06-04-10 © setixela“Living is easy with eyes closed, misunderstanding all you see.” — John Lennon, Strawberry Fields Forever

We just came across this Marketwatch opinion article by Michael Brush, a contributor to the New York Times and The Economist, among other news outlets.  He espouses the traditional contrarian take on the down-and-outers, which are, in this case, fossil fuel companies.  Mr. Brush’s thesis is that “the most hated companies will eventually bounce back strongly.”  He cites five reasons:

  • At around $44 a barrel for West Texas Intermediate (WTI), oil will probably hold its ground near the lows it hit twice earlier this year before bouncing higher.
  • Investors are too worried about Iran.
  • Saudi Arabia will get what it wants: less supply from others. But not the way many investors think, and it will still take a while. But it will happen.
  • Meanwhile, lower oil prices are boosting demand. A lot.
  • Energy insiders just turned very bullish.

All eminently reasonable, with a dash of geopolitics thrown in for good measure.  But Mr. Brush, who may reflect the state of conventional thought within the investment community, ignores the largest macro influence on fossil energy companies today. We emailed Mr. Brush to ask:  “In your column on energy stocks you're currently recommending, you made no mention of the effect of climate change on the supply/demand equation for fossil fuels.  Why?”  We have not yet received a response, but would be happy to publish his comment should we receive it.

Here's one climate-aware answer to Mr.
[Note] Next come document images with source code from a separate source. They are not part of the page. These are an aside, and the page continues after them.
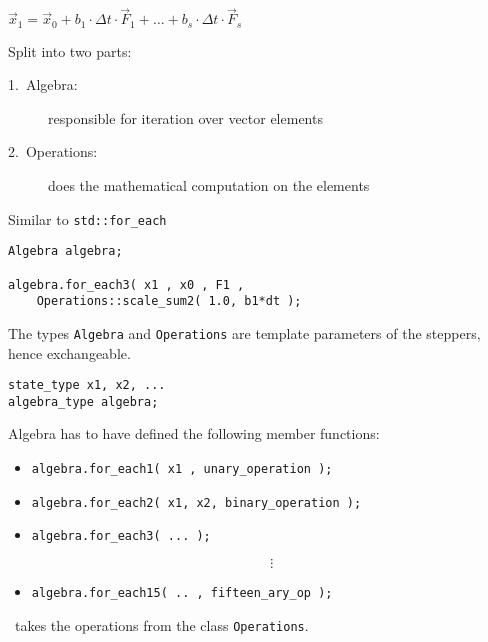\begin{frame}[fragile]

\centerline{$\vec x_1 = \vec x_0 + b_1\cdot \Delta t \cdot \vec F_1 + \dots + b_s\cdot \Delta t \cdot \vec F_s$}

\vspace{0.5em}

Split into two parts:

\begin{description}
 \item[1.~Algebra:] responsible for iteration over vector elements
 \item[2.~Operations:] does the mathematical computation on the elements
\end{description}

\vspace{0.5em}

Similar to \lstinline+std::for_each+

\begin{lstlisting}
Algebra algebra;

algebra.for_each3( x1 , x0 , F1 ,
    Operations::scale_sum2( 1.0, b1*dt );
\end{lstlisting}
\pause

The types \lstinline+Algebra+ and \lstinline+Operations+ are template parameters of the steppers, hence exchangeable.
\end{frame}


\begin{frame}[fragile]

\begin{lstlisting}
state_type x1, x2, ...
algebra_type algebra;
\end{lstlisting}

Algebra has to have defined the following member functions:

\begin{itemize}
 \item \lstinline+algebra.for_each1( x1 , unary_operation );+
 \item \lstinline+algebra.for_each2( x1, x2, binary_operation );+
 \item \lstinline+algebra.for_each3( ... );+

\[\vdots\]

 \item \lstinline+algebra.for_each15( .. , fifteen_ary_op );+
\end{itemize}

\pause
\odeint\ takes the operations from the class \lstinline+Operations+.

\end{frame}


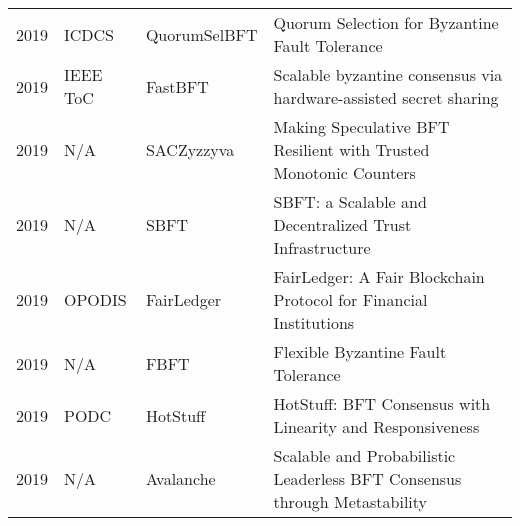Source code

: \documentclass{article}
\begin{document}
\begin{landscape}
\begin{longtable}[c]{llll}
2019 & ICDCS             & QuorumSelBFT   & Quorum Selection for Byzantine Fault Tolerance    \cite{quorum20198884792}                                         \\
2019 & IEEE ToC          & FastBFT        & Scalable byzantine consensus via hardware-assisted secret sharing      \cite{8419336}                   \\
2019 & N/A               & SACZyzzyva     & Making Speculative BFT Resilient with Trusted Monotonic Counters \cite{DBLP:journals/corr/abs-1905-10255}                         \\
2019 & N/A               & SBFT           & SBFT: a Scalable and Decentralized Trust Infrastructure      \cite{DBLP:journals/corr/abs-1905-10255}                              \\
2019 &    OPODIS             & FairLedger           &  FairLedger: A Fair Blockchain Protocol for Financial Institutions   \cite{DBLP:journals/corr/abs-1906-03819}                               \\
2019 & N/A               & FBFT           & Flexible Byzantine Fault Tolerance     \cite{malkhi2019flexible}                                                    \\
2019 & PODC              & HotStuff       & HotStuff: BFT Consensus with Linearity and Responsiveness    \cite{Yin2019HotStuffBC}                               \\
2019 &  N/A            & Avalanche      &   Scalable and Probabilistic Leaderless BFT Consensus through Metastability   \cite{snowDBLP:journals/corr/abs-1906-08936}                    \\\hline
\end{longtable}
\end{landscape}
\end{document}
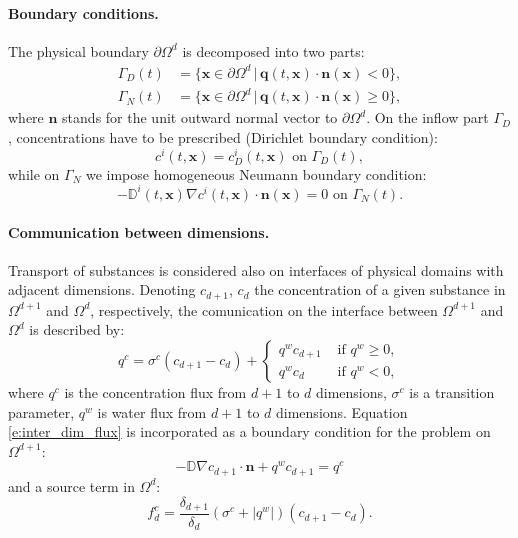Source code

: \documentclass[a4paper]{article}
\def\abs#1{\lvert#1\rvert}
\def\D{{\tn D}}
\def\vc#1{\mathbf{\boldsymbol{#1}}}     %
\def\tn#1{{\mathbb{#1}}}    %
\def\where{\,|\,}
\begin{document}
\paragraph{Boundary conditions.}
The physical boundary $\partial\Omega^d$ is decomposed into two parts:
\begin{align*}
\Gamma_D(t) &= \{\vc x\in \partial\Omega^d\where \vc q(t,\vc x)\cdot\vc n(\vc x)<0\},\\
\Gamma_N(t) &= \{\vc x\in \partial\Omega^d\where \vc q(t,\vc x)\cdot\vc n(\vc x)\ge 0\},
\end{align*}
where $\vc n$ stands for the unit outward normal vector to $\partial\Omega^d$.
On the inflow part $\Gamma_D$, concentrations have to be prescribed (Dirichlet boundary condition):
$$ c^i(t,\vc x) = c^i_D(t,\vc x) \mbox{ on }\Gamma_D(t), $$
while on $\Gamma_N$ we impose homogeneous Neumann boundary condition:
$$ -\D^i(t,\vc x)\nabla c^i(t,\vc x)\cdot\vc n(\vc x) = 0 \mbox{ on }\Gamma_N(t). $$




\paragraph{Communication between dimensions.}
Transport of substances is considered also on interfaces of physical domains with adjacent dimensions.
Denoting $c_{d+1}$, $c_d$ the concentration of a given substance in $\Omega^{d+1}$ and $\Omega^d$, respectively, the comunication on the interface between $\Omega^{d+1}$ and $\Omega^d$ is described by:
\begin{equation}
  \label{e:inter_dim_flux}
  q^c = \sigma^c (c_{d+1} - c_d) + \begin{cases}q^w c_{d+1} & \mbox{ if }q^w\ge 0,\\q^w c_d & \mbox{ if }q^w<0,\end{cases}
\end{equation}
where $q^c$ is the concentration flux from $d+1$ to $d$ dimensions, $\sigma^c$ is a transition parameter, $q^w$ is water flux from $d+1$ to $d$ dimensions.
Equation \eqref{e:inter_dim_flux} is incorporated as a boundary condition for the problem on $\Omega^{d+1}$:
$$ -\D\nabla c_{d+1}\cdot\vc n + q^w c_{d+1} = q^c $$
and a source term in $\Omega^d$:
$$ f^c_d = \frac{\delta_{d+1}}{\delta_d}(\sigma^c+\abs{q^w})(c_{d+1}-c_d). $$
\end{document}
Brush's Saudi point from the Financial Post a few months ago:  "Naimi and other Saudi leaders have worried for years that climate change and high crude prices will boost energy efficiency, encourage renewables, and accelerate a switch to alternative fuels such as natural gas, especially in the emerging markets that they count on for growth."  And this leads to a question:  How is it that the Saudis, with their vast reservoirs of oil, are worried about the effects of climate change on oil markets, and Mr. Brush isn't?  If the Saudis are rational actors, their assumption of shrinking oil markets due to climate change would lead them to sell every last barrel they could before the energy market takes a sharp turn towards renewables. This is what holders of oil reserves will do if they are concerned about stranded assets.  Do you really think they are ignorant of what's happening in coal?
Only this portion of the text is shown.